> _Working data_

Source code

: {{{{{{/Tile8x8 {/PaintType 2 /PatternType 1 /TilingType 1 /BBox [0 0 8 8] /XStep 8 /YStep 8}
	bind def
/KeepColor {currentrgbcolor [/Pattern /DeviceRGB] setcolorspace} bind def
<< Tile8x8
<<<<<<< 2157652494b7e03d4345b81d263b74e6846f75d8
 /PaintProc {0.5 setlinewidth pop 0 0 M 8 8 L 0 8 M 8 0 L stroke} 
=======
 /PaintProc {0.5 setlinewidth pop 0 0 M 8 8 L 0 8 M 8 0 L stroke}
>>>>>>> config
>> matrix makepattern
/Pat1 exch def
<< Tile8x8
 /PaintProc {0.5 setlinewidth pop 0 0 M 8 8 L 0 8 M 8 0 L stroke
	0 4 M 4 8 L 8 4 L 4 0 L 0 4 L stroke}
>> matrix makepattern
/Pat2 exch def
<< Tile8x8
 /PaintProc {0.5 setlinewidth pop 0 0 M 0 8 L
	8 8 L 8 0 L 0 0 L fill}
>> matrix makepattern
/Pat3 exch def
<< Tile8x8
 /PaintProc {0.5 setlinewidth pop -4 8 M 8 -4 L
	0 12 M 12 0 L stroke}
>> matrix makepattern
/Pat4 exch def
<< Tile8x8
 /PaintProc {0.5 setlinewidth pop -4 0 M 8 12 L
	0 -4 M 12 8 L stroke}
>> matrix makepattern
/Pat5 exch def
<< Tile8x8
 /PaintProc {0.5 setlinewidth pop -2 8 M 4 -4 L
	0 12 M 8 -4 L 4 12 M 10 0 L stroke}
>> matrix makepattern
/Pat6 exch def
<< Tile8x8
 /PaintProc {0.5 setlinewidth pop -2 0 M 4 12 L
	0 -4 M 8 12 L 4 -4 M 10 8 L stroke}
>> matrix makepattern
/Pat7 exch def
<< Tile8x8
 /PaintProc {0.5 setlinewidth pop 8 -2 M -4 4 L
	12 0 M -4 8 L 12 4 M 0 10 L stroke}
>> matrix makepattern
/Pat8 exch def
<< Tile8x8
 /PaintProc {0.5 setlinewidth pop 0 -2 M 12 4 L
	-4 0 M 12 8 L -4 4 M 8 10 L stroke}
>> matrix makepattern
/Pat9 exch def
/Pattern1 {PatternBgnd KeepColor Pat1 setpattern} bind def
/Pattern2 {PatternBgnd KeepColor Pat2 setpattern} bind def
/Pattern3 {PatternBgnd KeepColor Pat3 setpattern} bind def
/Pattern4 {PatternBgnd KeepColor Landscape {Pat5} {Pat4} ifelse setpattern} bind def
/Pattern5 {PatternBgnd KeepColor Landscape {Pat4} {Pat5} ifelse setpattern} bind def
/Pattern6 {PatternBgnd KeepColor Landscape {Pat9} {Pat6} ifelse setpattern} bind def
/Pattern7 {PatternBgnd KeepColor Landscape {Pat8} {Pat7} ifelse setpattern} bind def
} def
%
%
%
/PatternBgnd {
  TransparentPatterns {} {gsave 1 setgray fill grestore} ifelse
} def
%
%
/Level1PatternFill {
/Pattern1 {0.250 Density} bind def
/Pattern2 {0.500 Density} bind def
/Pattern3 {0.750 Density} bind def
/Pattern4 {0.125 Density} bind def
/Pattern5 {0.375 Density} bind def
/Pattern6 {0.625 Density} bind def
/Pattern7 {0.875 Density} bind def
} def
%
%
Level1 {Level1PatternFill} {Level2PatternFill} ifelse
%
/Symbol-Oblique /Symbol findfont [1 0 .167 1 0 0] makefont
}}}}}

> _Instructions to follow_
If a line above holds "Landscape", count it; say how many such lines there are and nothing else.

> _Answer area_
4